How weak, people aren't even writing anything, they just keep jacking your sh*t when you try and write something


----------



## eL ChiNo LoCo (Apr 16, 2004)

Hahaha someones spelling piranha and im trying to help them.


----------



## Scrap5000 (Mar 4, 2005)

hahaha - someone keeps trying to write piranha up top


----------



## Burf (Nov 3, 2003)

Scrap5000 said:


> hahaha - someone keeps trying to write piranha up top
> [snapback]1130330[/snapback]​


haha, snap!!


----------



## Scrap5000 (Mar 4, 2005)

Scrap5000 said:


> hahaha - someone keeps trying to write piranha up top
> [snapback]1130330[/snapback]​


yay, we got it


----------



## Burf (Nov 3, 2003)

damn, i give up!


----------



## mori0174 (Mar 31, 2004)

someone keeps stealing my letters from piranha.


----------



## nismo driver (Jan 27, 2004)

boo yaa


----------



## Puff (Feb 14, 2005)

who's the asshole that keeps breaking up my sh!t...


----------



## nismo driver (Jan 27, 2004)

sweet someone was just working with me to put up

www piranha fury com!!

xenon we hooked you up with some advertising


----------



## Puff (Feb 14, 2005)

i almost had "Puff is stoned" then some asshole changed it to"puff is gay"...lol


----------



## eL ChiNo LoCo (Apr 16, 2004)

hahhahah NISMO IS G... THAT WAS ME hahah


----------



## elTwitcho (Jun 22, 2004)

eL ChiNo LoCo said:


> hahhahah NISMO IS G... THAT WAS ME hahah
> [snapback]1130514[/snapback]​


uh, no it wasn't...

shortest name of anyone in there, wanted to do "taylor hedrich" but no fuckin chance


----------



## nismo driver (Jan 27, 2004)

eL ChiNo LoCo said:


> hahhahah NISMO IS G... THAT WAS ME hahah
> [snapback]1130514[/snapback]​


lol i kept scattering your letters when you where trying to put your name up top..


----------



## eL ChiNo LoCo (Apr 16, 2004)

Bastard!!! Hahah this is so fun.


----------



## RAYMAN45 (Oct 2, 2004)

i get it

i got rayman and zach into it


----------



## eL ChiNo LoCo (Apr 16, 2004)

I was trying to put "is gay" under nismos name.

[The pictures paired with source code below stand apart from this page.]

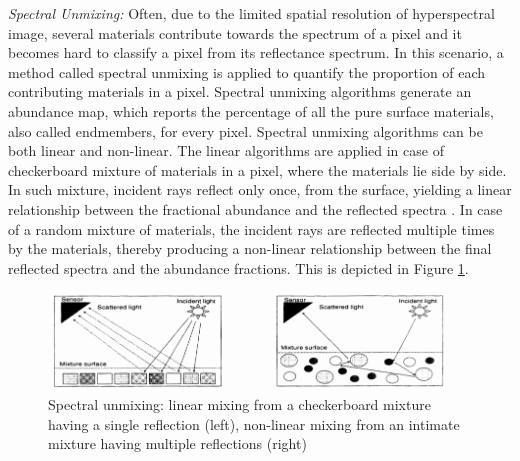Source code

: \documentclass[12pt,twoside]{article}
\theoremstyle{plain}
\theoremstyle{definition}
\theoremstyle{remark}
\newcommand{\forceindent}{\leavevmode{\parindent=2em\indent}}
\begin{document}
\forceindent \textit{Spectral Unmixing:} Often, due to the limited spatial resolution of hyperspectral image, several materials contribute towards the spectrum of a pixel and it becomes hard to classify a pixel from its reflectance spectrum. In this scenario, a method called spectral unmixing is applied to quantify the proportion of each contributing materials in a pixel. Spectral unmixing algorithms generate an abundance map, which reports the percentage of all the pure surface materials, also called endmembers, for every pixel. Spectral unmixing algorithms can be both linear and non-linear. The linear algorithms are applied in case of  checkerboard mixture of materials in a pixel, where the materials lie side by side. In such mixture, incident rays reflect only once, from the surface, yielding a linear relationship between the fractional abundance and the reflected spectra \cite{keshava2000algorithm}. In case of a random mixture of materials, the incident rays are reflected multiple times by the materials, thereby producing a non-linear relationship between the final reflected spectra and the abundance fractions. This is depicted in Figure \ref{fig:unmix}.
\begin{figure}[hbtp]
\centering
\includegraphics[width=0.95\textwidth]{src/spectral_unmixing.png}
\caption{Spectral unmixing: linear mixing from a checkerboard mixture having a single reflection (left), non-linear mixing from an intimate mixture having multiple reflections (right) \cite{keshava2000algorithm}}
\label{fig:unmix}
\end{figure}
\end{document}
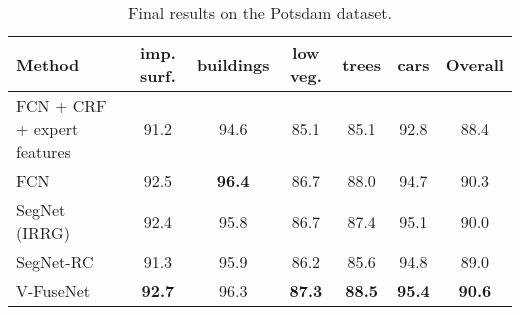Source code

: \begin{table}
    \caption{Final results on the Potsdam dataset.}
    \label{table:final_potsdam}
    \setlength\tabcolsep{4pt}
	\begin{tabularx}{\textwidth}{Y c c c c c c}
    \toprule
	Method & imp. surf. & buildings & low veg. & trees & cars & Overall\\
    \midrule
    FCN + CRF + expert features~\cite{Liu_2017_CVPR_Workshops} & 91.2 & 94.6 & 85.1 & 85.1 & 92.8 & 88.4\\
    FCN~\cite{sherrah_fully_2016} & 92.5 & \textbf{96.4} & 86.7 & 88.0 & 94.7 & 90.3\\
    \midrule
    SegNet (IRRG) & 92.4 & 95.8 & 86.7 & 87.4 & 95.1 & 90.0\\
	SegNet-RC & 91.3 & 95.9 & 86.2 & 85.6 & 94.8 & 89.0\\
    V-FuseNet & \textbf{92.7} & 96.3 & \textbf{87.3} & \textbf{88.5} & \textbf{95.4} & \textbf{90.6}\\
    \bottomrule
    \end{tabularx}
\end{table}


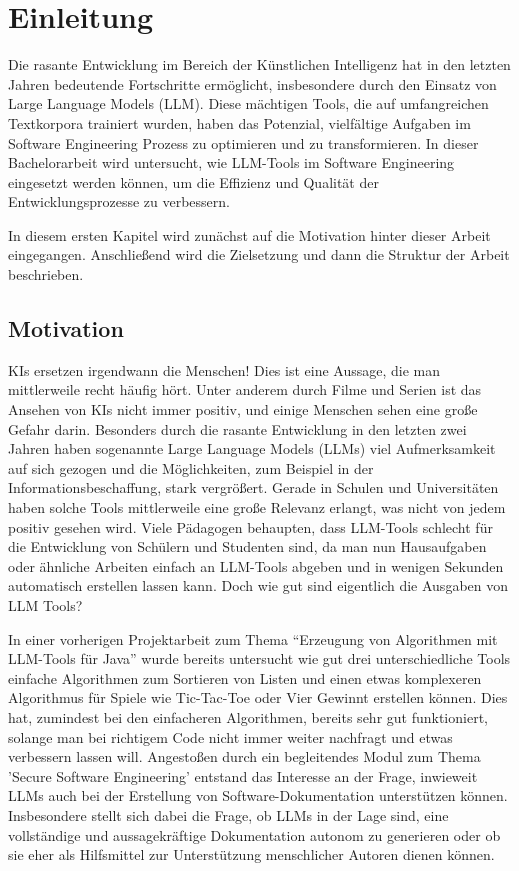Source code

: 
\chapter{Einleitung} 

Die rasante Entwicklung im Bereich der Künstlichen Intelligenz hat in den letzten Jahren bedeutende Fortschritte ermöglicht, 
insbesondere durch den Einsatz von Large Language Models (LLM). Diese mächtigen Tools, die auf umfangreichen Textkorpora 
trainiert wurden, haben das Potenzial, vielfältige Aufgaben im Software Engineering Prozess zu optimieren und zu transformieren. 
In dieser Bachelorarbeit wird untersucht, wie LLM-Tools im Software Engineering eingesetzt werden können, um die Effizienz und 
Qualität der Entwicklungsprozesse zu verbessern.

In diesem ersten Kapitel wird zunächst auf die Motivation hinter dieser Arbeit eingegangen. Anschließend wird die Zielsetzung 
und dann die Struktur der Arbeit beschrieben.

\section{Motivation}  \label{Motivation}

KIs ersetzen irgendwann die Menschen! Dies ist eine Aussage, die man mittlerweile recht häufig hört. Unter anderem durch Filme 
und Serien ist das Ansehen von KIs nicht immer positiv, und einige Menschen sehen eine große Gefahr darin. Besonders durch die 
rasante Entwicklung in den letzten zwei Jahren haben sogenannte Large Language Models (LLMs) viel Aufmerksamkeit auf sich gezogen 
und die Möglichkeiten, zum Beispiel in der Informationsbeschaffung, stark vergrößert. Gerade in Schulen und Universitäten haben 
solche Tools mittlerweile eine große Relevanz erlangt, was nicht von jedem positiv gesehen wird. Viele Pädagogen behaupten, dass 
LLM-Tools schlecht für die Entwicklung von Schülern und Studenten sind, da man nun Hausaufgaben oder ähnliche Arbeiten einfach an 
LLM-Tools abgeben und in wenigen Sekunden automatisch erstellen lassen kann. Doch wie gut sind eigentlich die Ausgaben von LLM Tools?

In einer vorherigen Projektarbeit zum Thema ``Erzeugung von Algorithmen mit LLM-Tools für Java'' wurde bereits untersucht 
wie gut drei unterschiedliche Tools einfache Algorithmen zum Sortieren von Listen und einen etwas komplexeren Algorithmus 
für Spiele wie Tic-Tac-Toe oder Vier Gewinnt erstellen können. Dies hat, zumindest bei den einfacheren Algorithmen, bereits 
sehr gut funktioniert, solange man bei richtigem Code nicht immer weiter nachfragt und etwas verbessern lassen will.
Angestoßen durch ein begleitendes Modul zum Thema 'Secure Software Engineering' entstand das Interesse an der Frage, inwieweit 
LLMs auch bei der Erstellung von Software-Dokumentation unterstützen können. Insbesondere stellt sich dabei die Frage, ob LLMs 
in der Lage sind, eine vollständige und aussagekräftige Dokumentation autonom zu generieren oder ob sie eher als Hilfsmittel zur 
Unterstützung menschlicher Autoren dienen können.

LMAO WHO PUT EL BITCHO p*ssy?!?!?


----------



## RAYMAN45 (Oct 2, 2004)

you were stealing my a's


----------



## nismo driver (Jan 27, 2004)

eL ChiNo LoCo said:


> I was trying to put "is gay" under nismos name.
> 
> LMAO WHO PUT EL BITCHO p*ssy?!?!?
> [snapback]1130528[/snapback]​


i got half that

you guys keep putting nismo is gay and i turned it into nismo is da bomb!!

LOLOLOLOLOL


----------



## eL ChiNo LoCo (Apr 16, 2004)

Hahaha I know I was apart of the NISMO IS GAY lolol


----------



## crazyklown89 (Aug 28, 2003)

Aw f*ck you guys. You bastards wouldn't let me keep my "u". Just playing that game makes me wanna kill something.


----------



## eL ChiNo LoCo (Apr 16, 2004)

Got CHINO up yessss!


----------



## Scrap5000 (Mar 4, 2005)

eL ChiNo LoCo said:


> Got CHINO up yessss!
> [snapback]1130567[/snapback]​


Saw that, I put "EL" before it for ya


----------



## Scrap5000 (Mar 4, 2005)

nismo driver said:


> sweet someone was just working with me to put up
> 
> www piranha fury com!!
> 
> ...


That was me


----------



## RAYMAN45 (Oct 2, 2004)

its hard on a lap top


----------



## eL ChiNo LoCo (Apr 16, 2004)

Haha thank you then someone put sucks after it lol


----------



## RAYMAN45 (Oct 2, 2004)

this is fun


----------



## eL ChiNo LoCo (Apr 16, 2004)

http://web.okaygo.co.uk/apps/letters/flashcom/index80.htm


----------



## RAYMAN45 (Oct 2, 2004)

whos writeing 
usa 
sucks
dick

go f*ck your self


----------



## dan-uk (Oct 31, 2004)

stop stealing my letters punk lol


----------



## Guest (Jul 25, 2005)

WHO KEEPS PUTTIN "TITS"!










--Dan


----------



## Guest (Jul 25, 2005)

Keep putting the letters in my right hand corner









--Dan


----------



## Puff (Feb 14, 2005)

i was helping/adding the 'is gay' with chino and nismo's name.lol.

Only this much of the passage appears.